Assuming the cell is 8*8. Let me use two matrix GO[8][8]([1 9]), GM[8][8] to represent the gradient orientation and gradient magnitude respectively.
The gradient orientation ranges from 0 - 180 and there are 9 orientation bins.
According to my understanding of HOG, for every pixel in a cell, adding its gradient magnitude to its corresponding orientation bin. In this way, we can have the histogram for every cell.
But there is one sentence thats confusing me.
"To reduce aliasing, votes(gradient magnitude) are interpolated
trilinearly between the neighbouring bin centers in both orientation
and position."1
Why interpolated? How to interpolate? Can someone explains more detailed?
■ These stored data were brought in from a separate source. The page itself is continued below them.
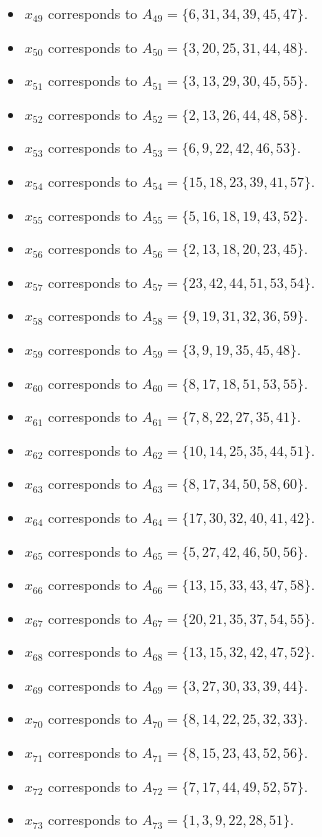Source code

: \documentclass[11pt]{article}
\begin{document}
\begin{itemize}
\item $x_{49}$ corresponds to $A_{49}=\{6, 31, 34, 39, 45, 47\}$.
\item $x_{50}$ corresponds to $A_{50}=\{3, 20, 25, 31, 44, 48\}$.
\item $x_{51}$ corresponds to $A_{51}=\{3, 13, 29, 30, 45, 55\}$.
\item $x_{52}$ corresponds to $A_{52}=\{2, 13, 26, 44, 48, 58\}$.
\item $x_{53}$ corresponds to $A_{53}=\{6, 9, 22, 42, 46, 53\}$.
\item $x_{54}$ corresponds to $A_{54}=\{15, 18, 23, 39, 41, 57\}$.
\item $x_{55}$ corresponds to $A_{55}=\{5, 16, 18, 19, 43, 52\}$.
\item $x_{56}$ corresponds to $A_{56}=\{2, 13, 18, 20, 23, 45\}$.
\item $x_{57}$ corresponds to $A_{57}=\{23, 42, 44, 51, 53, 54\}$.
\item $x_{58}$ corresponds to $A_{58}=\{9, 19, 31, 32, 36, 59\}$.
\item $x_{59}$ corresponds to $A_{59}=\{3, 9, 19, 35, 45, 48\}$.
\item $x_{60}$ corresponds to $A_{60}=\{8, 17, 18, 51, 53, 55\}$.
\item $x_{61}$ corresponds to $A_{61}=\{7, 8, 22, 27, 35, 41\}$.
\item $x_{62}$ corresponds to $A_{62}=\{10, 14, 25, 35, 44, 51\}$.
\item $x_{63}$ corresponds to $A_{63}=\{8, 17, 34, 50, 58, 60\}$.
\item $x_{64}$ corresponds to $A_{64}=\{17, 30, 32, 40, 41, 42\}$.
\item $x_{65}$ corresponds to $A_{65}=\{5, 27, 42, 46, 50, 56\}$.
\item $x_{66}$ corresponds to $A_{66}=\{13, 15, 33, 43, 47, 58\}$.
\item $x_{67}$ corresponds to $A_{67}=\{20, 21, 35, 37, 54, 55\}$.
\item $x_{68}$ corresponds to $A_{68}=\{13, 15, 32, 42, 47, 52\}$.
\item $x_{69}$ corresponds to $A_{69}=\{3, 27, 30, 33, 39, 44\}$.
\item $x_{70}$ corresponds to $A_{70}=\{8, 14, 22, 25, 32, 33\}$.
\item $x_{71}$ corresponds to $A_{71}=\{8, 15, 23, 43, 52, 56\}$.
\item $x_{72}$ corresponds to $A_{72}=\{7, 17, 44, 49, 52, 57\}$.
\item $x_{73}$ corresponds to $A_{73}=\{1, 3, 9, 22, 28, 51\}$.

\end{itemize}
\end{document}
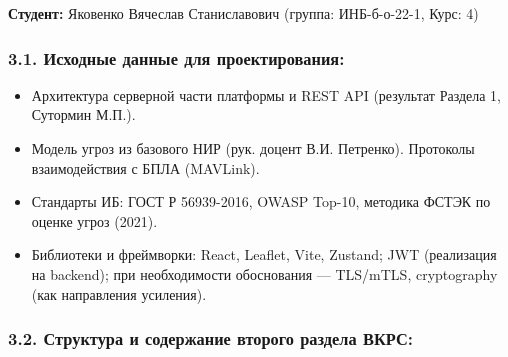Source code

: \textbf{Студент:} Яковенко Вячеслав Станиславович (группа: ИНБ-б-о-22-1, Курс: 4)

\hypertarget{ux438ux441ux445ux43eux434ux43dux44bux435-ux434ux430ux43dux43dux44bux435-ux434ux43bux44f-ux43fux440ux43eux435ux43aux442ux438ux440ux43eux432ux430ux43dux438ux44f-1}{%
\subsubsection{3.1. Исходные данные для проектирования:}\label{ux438ux441ux445ux43eux434ux43dux44bux435-ux434ux430ux43dux43dux44bux435-ux434ux43bux44f-ux43fux440ux43eux435ux43aux442ux438ux440ux43eux432ux430ux43dux438ux44f-1}}

\begin{itemize}
\tightlist
\item
  Архитектура серверной части платформы и REST API (результат Раздела 1, Сутормин М.П.).
\item
  Модель угроз из базового НИР (рук. доцент В.И. Петренко). Протоколы взаимодействия с БПЛА (MAVLink).
\item
  Стандарты ИБ: ГОСТ Р 56939-2016, OWASP Top-10, методика ФСТЭК по оценке угроз (2021).
\item
  Библиотеки и фреймворки: React, Leaflet, Vite, Zustand; JWT (реализация на backend); при необходимости обоснования --- TLS/mTLS, cryptography (как направления усиления).
\end{itemize}

\hypertarget{ux441ux442ux440ux443ux43aux442ux443ux440ux430-ux438-ux441ux43eux434ux435ux440ux436ux430ux43dux438ux435-ux432ux442ux43eux440ux43eux433ux43e-ux440ux430ux437ux434ux435ux43bux430-ux432ux43aux440ux441}{%
\subsubsection{3.2. Структура и содержание второго раздела ВКРС:}\label{ux441ux442ux440ux443ux43aux442ux443ux440ux430-ux438-ux441ux43eux434ux435ux440ux436ux430ux43dux438ux435-ux432ux442ux43eux440ux43eux433ux43e-ux440ux430ux437ux434ux435ux43bux430-ux432ux43aux440ux441}}

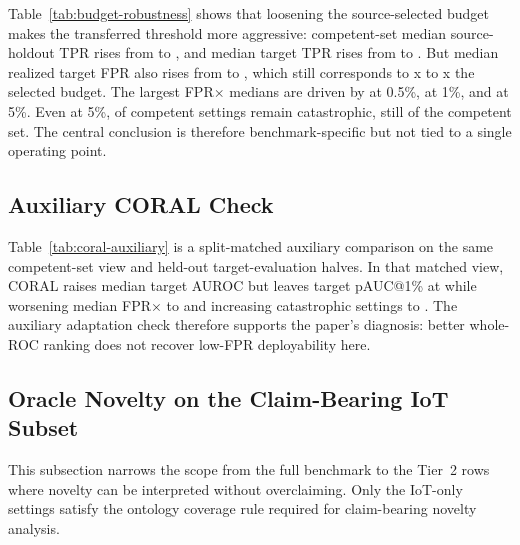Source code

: \documentclass[preprint,12pt]{elsarticle}
\begin{document}
Table~\ref{tab:budget-robustness} shows that loosening the source-selected budget makes the transferred threshold more aggressive: competent-set median source-holdout TPR rises from \BudgetHalfPctCompetentMedianSourceTpr{} to \BudgetFivePctCompetentMedianSourceTpr{}, and median target TPR rises from \BudgetHalfPctCompetentMedianTargetTpr{} to \BudgetFivePctCompetentMedianTargetTpr{}. But median realized target FPR also rises from \BudgetHalfPctCompetentMedianTargetRealizedFpr{} to \BudgetFivePctCompetentMedianTargetRealizedFpr{}, which still corresponds to \BudgetHalfPctCompetentMedianBudgetMultiple{}x to \BudgetFivePctCompetentMedianBudgetMultiple{}x the selected budget. The largest FPR$\times$ medians are driven by \BudgetHalfPctCompetentDominantFprxDirection{} at 0.5\%, \BudgetOnePctCompetentDominantFprxDirection{} at 1\%, and \BudgetFivePctCompetentDominantFprxDirections{} at 5\%. Even at 5\%, \BudgetFivePctCompetentCatastrophicCount{} of \CompetentSettingCount{} competent settings remain catastrophic, still \BudgetFivePctCompetentCatastrophicShare{} of the competent set. The central conclusion is therefore benchmark-specific but not tied to a single operating point.

\subsection{Auxiliary CORAL Check}
\label{sec:coral-auxiliary}



Table~\ref{tab:coral-auxiliary} is a split-matched auxiliary comparison on the same competent-set view and held-out target-evaluation halves. In that matched view, CORAL raises median target AUROC but leaves target pAUC@1\% at \CoralCompetentMedianTargetPauc{} while worsening median FPR$\times$ to \CoralCompetentMedianBudgetMultiple{} and increasing catastrophic settings to \CoralCompetentCatastrophicCount{}. The auxiliary adaptation check therefore supports the paper's diagnosis: better whole-ROC ranking does not recover low-FPR deployability here.

\FloatBarrier

\subsection{Oracle Novelty on the Claim-Bearing IoT Subset}
\label{sec:oracle-novelty}

This subsection narrows the scope from the full benchmark to the Tier~2 rows where novelty can be interpreted without overclaiming. Only the \PrimaryIotSettingCount{} IoT-only settings satisfy the ontology coverage rule required for claim-bearing novelty analysis.
\end{document}
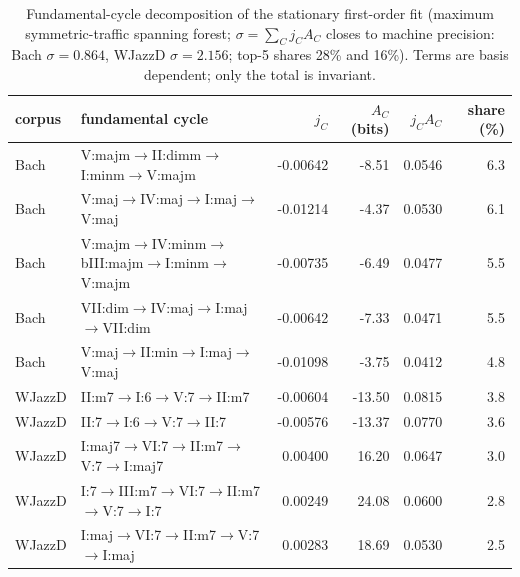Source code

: \documentclass[11pt]{article}
\begin{document}
\begin{table}[t]\centering\small
\caption{Fundamental-cycle decomposition of the stationary first-order fit (maximum symmetric-traffic spanning forest; $\sigma=\sum_C j_C A_C$ closes to machine precision: Bach $\sigma=0.864$, WJazzD $\sigma=2.156$; top-5 shares 28\% and 16\%). Terms are basis dependent; only the total is invariant.}\label{tab:cyc}
\begin{tabular}{llrrrr}\toprule corpus & fundamental cycle & $j_C$ & $A_C$ (bits) & $j_C A_C$ & share (\%) \\ \midrule
Bach & V:majm$\rightarrow$II:dimm$\rightarrow$I:minm$\rightarrow$V:majm & -0.00642 & -8.51 & 0.0546 & 6.3 \\
Bach & V:maj$\rightarrow$IV:maj$\rightarrow$I:maj$\rightarrow$V:maj & -0.01214 & -4.37 & 0.0530 & 6.1 \\
Bach & V:majm$\rightarrow$IV:minm$\rightarrow$bIII:majm$\rightarrow$I:minm$\rightarrow$V:majm & -0.00735 & -6.49 & 0.0477 & 5.5 \\
Bach & VII:dim$\rightarrow$IV:maj$\rightarrow$I:maj$\rightarrow$VII:dim & -0.00642 & -7.33 & 0.0471 & 5.5 \\
Bach & V:maj$\rightarrow$II:min$\rightarrow$I:maj$\rightarrow$V:maj & -0.01098 & -3.75 & 0.0412 & 4.8 \\
WJazzD & II:m7$\rightarrow$I:6$\rightarrow$V:7$\rightarrow$II:m7 & -0.00604 & -13.50 & 0.0815 & 3.8 \\
WJazzD & II:7$\rightarrow$I:6$\rightarrow$V:7$\rightarrow$II:7 & -0.00576 & -13.37 & 0.0770 & 3.6 \\
WJazzD & I:maj7$\rightarrow$VI:7$\rightarrow$II:m7$\rightarrow$V:7$\rightarrow$I:maj7 & 0.00400 & 16.20 & 0.0647 & 3.0 \\
WJazzD & I:7$\rightarrow$III:m7$\rightarrow$VI:7$\rightarrow$II:m7$\rightarrow$V:7$\rightarrow$I:7 & 0.00249 & 24.08 & 0.0600 & 2.8 \\
WJazzD & I:maj$\rightarrow$VI:7$\rightarrow$II:m7$\rightarrow$V:7$\rightarrow$I:maj & 0.00283 & 18.69 & 0.0530 & 2.5 \\
\bottomrule\end{tabular}\end{table}
\end{document}
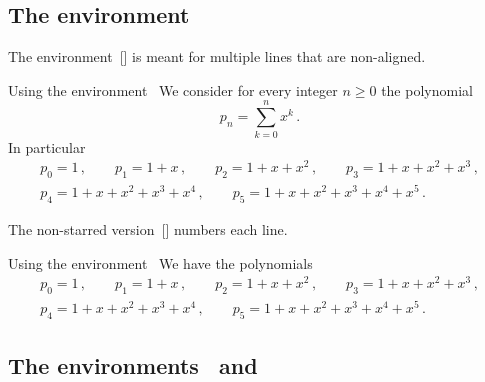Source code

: \subsection{The environment~}

The environment~[\envname] is meant for multiple lines that are non-aligned.
\begin{showlatex}{Using the environment~}
We consider for every integer $n \geq 0$ the polynomial
\[
  p_n
  =
  \sum_{k=0}^n x^k \,.
\]
In particular
\begin{gather*}
  p_0 = 1 \,,
  \qquad
  p_1 = 1 + x \,,
  \qquad
  p_2 = 1 + x + x^2 \,,
  \qquad
  p_3 = 1 + x + x^2 + x^3 \,,
  \\
  p_4 = 1 + x + x^2 + x^3 + x^4 \,,
  \qquad
  p_5 = 1 + x + x^2 + x^3 + x^4 + x^5 \,.
\end{gather*}
\end{showlatex}
The non-starred version~[\envname] numbers each line.
\begin{showlatex}{Using the environment~}
We have the polynomials
\begin{gather}
  p_0 = 1 \,,
  \qquad
  p_1 = 1 + x \,,
  \qquad
  p_2 = 1 + x + x^2 \,,
  \qquad
  p_3 = 1 + x + x^2 + x^3 \,,
  \\
  p_4 = 1 + x + x^2 + x^3 + x^4 \,,
  \qquad
  p_5 = 1 + x + x^2 + x^3 + x^4 + x^5 \,.
\end{gather}
\end{showlatex}



\subsection{The environments~ and }

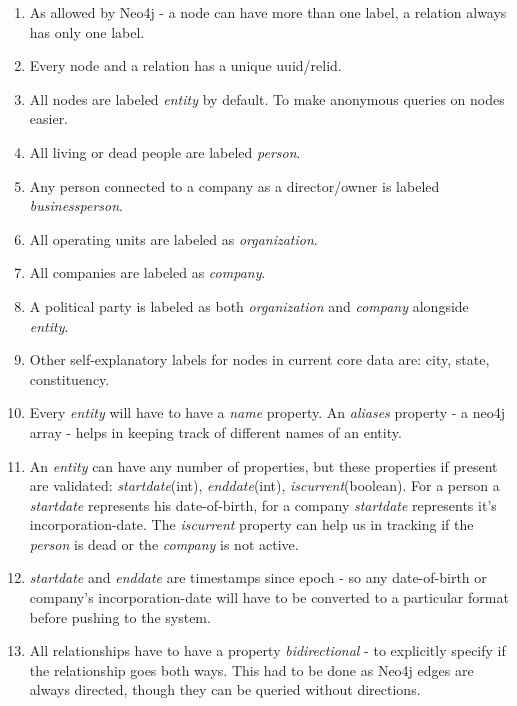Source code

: \begin {enumerate}

\item As allowed by Neo4j - a node can have more than one label, a relation always has only one label.

\item Every node and a relation has a unique uuid/relid.

\item All nodes are labeled \emph{entity} by default. To make anonymous queries on nodes easier.

\item All living or dead people are labeled \emph{person}.

\item Any person connected to a company as a director/owner is labeled \emph{businessperson}.

\item All operating units are labeled as \emph{organization}.

\item All companies are labeled as \emph{company}.

\item A political party is labeled as both \emph{organization} and \emph{company} alongside \emph{entity}.

\item Other self-explanatory labels for nodes in current core data are: city, state, constituency.

\item Every \emph{entity} will have to have a \emph{name} property. An \emph{aliases} property - a neo4j array - helps in keeping track of different names of an entity.

\item An \emph{entity} can have any number of properties, but these properties if present are validated: \emph{startdate}(int), \emph{enddate}(int), \emph{iscurrent}(boolean). For a person a \emph{startdate} represents his date-of-birth, for a company \emph{startdate} represents it's incorporation-date. The \emph{iscurrent} property can help us in tracking if the \emph{person} is dead or the \emph{company} is not active.

\item \emph{startdate} and \emph{enddate} are timestamps since epoch - so any date-of-birth or company's incorporation-date will have to be converted to a particular format before pushing to the system.

\item All relationships have to have a property \emph{bidirectional} - to explicitly specify if the relationship goes both ways. This had to be done as Neo4j edges are always directed, though they can be queried without directions.


\end{enumerate}
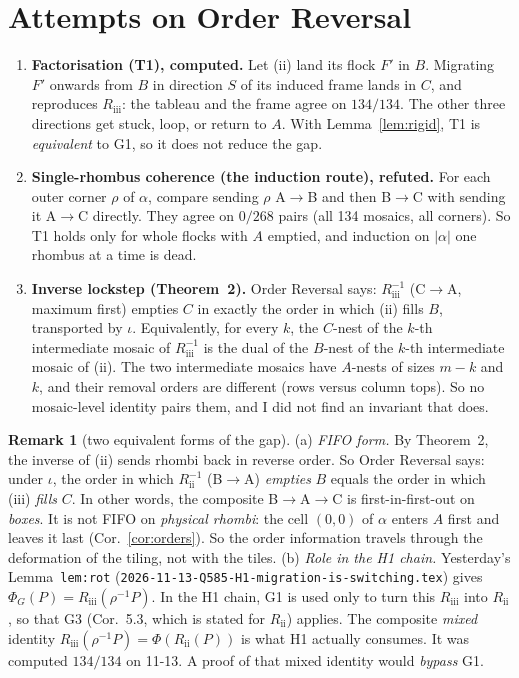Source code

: \documentclass[11pt]{article}
\theoremstyle{definition}
\newtheorem{remark}[theorem]{Remark}
\newcommand{\Rii}{R_{\mathrm{ii}}}
\newcommand{\Riii}{R_{\mathrm{iii}}}
\begin{document}
\section{Attempts on Order Reversal}
\begin{enumerate}
\item \textbf{Factorisation (T1), computed.} Let (ii) land its flock $F'$ in $B$. Migrating $F'$ onwards from $B$ in direction $S$
of its induced frame lands in $C$, and reproduces $\Riii$: the tableau and the frame agree on $134/134$. The other three directions
get stuck, loop, or return to $A$. With Lemma~\ref{lem:rigid}, T1 is \emph{equivalent} to G1, so it does not reduce the gap.
\item \textbf{Single-rhombus coherence (the induction route), refuted.} For each outer corner $\rho$ of $\alpha$, compare sending
$\rho$ A$\to$B and then B$\to$C with sending it A$\to$C directly. They agree on $0/268$ pairs (all 134 mosaics, all corners). So T1
holds only for whole flocks with $A$ emptied, and induction on $|\alpha|$ one rhombus at a time is dead.
\item \textbf{Inverse lockstep (Theorem~2).} Order Reversal says: $\Riii^{-1}$ (C$\to$A, maximum first) empties $C$ in exactly the
order in which (ii) fills $B$, transported by $\iota$. Equivalently, for every $k$, the $C$-nest of the $k$-th intermediate mosaic of
$\Riii^{-1}$ is the dual of the $B$-nest of the $k$-th intermediate mosaic of (ii). The two intermediate mosaics have $A$-nests of
sizes $m-k$ and $k$, and their removal orders are different (rows versus column tops). So no mosaic-level identity pairs them, and
I did not find an invariant that does.
\end{enumerate}

\begin{remark}[two equivalent forms of the gap]
(a) \emph{FIFO form.} By Theorem~2, the inverse of (ii) sends rhombi back in reverse order. So Order Reversal says: under
$\iota$, the order in which $\Rii^{-1}$ (B$\to$A) \emph{empties} $B$ equals the order in which (iii) \emph{fills} $C$. In other
words, the composite B$\to$A$\to$C is first-in-first-out on \emph{boxes}. It is not FIFO on \emph{physical rhombi}: the cell
$(0,0)$ of $\alpha$ enters $A$ first and leaves it last (Cor.~\ref{cor:orders}). So the order information travels through the
deformation of the tiling, not with the tiles.
(b) \emph{Role in the H1 chain.} Yesterday's Lemma~\texttt{lem:rot} (\texttt{2026-11-13-Q585-H1-migration-is-switching.tex})
gives $\Phi_G(P)=\Riii(\rho^{-1}P)$. In the H1 chain, G1 is used only to turn this $\Riii$ into $\Rii$, so that G3 (Cor.~5.3,
which is stated for $\Rii$) applies. The composite \emph{mixed} identity $\Riii(\rho^{-1}P)=\Phi(\Rii(P))$ is what H1 actually
consumes. It was computed $134/134$ on 11-13. A proof of that mixed identity would \emph{bypass} G1.
\end{remark}
\end{document}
No reducing aliasing.
Thanks in advance.
1 This sentence is in Navneet Dalal's PHD thesis, p38, line 4.
Interpolation is a standard technique for computing histograms. The idea here is that each value is not simply placed into one bin, but is distributed between two neighboring bins (assuming a 1d histogram), based on how far away it is from the center of the original bin.
The purpose of this is to deal with situations when a small error in your measurement can cause a value to be placed into a different bin. This is a very good thing to do for any type of histogram, not just for HOGs, assuming you have the CPU cycles.
There is also bi-linear and tri-linear interpolation for 2d and 3d histograms, where each value is distributed between 4 and 8 neighboring bins respectively.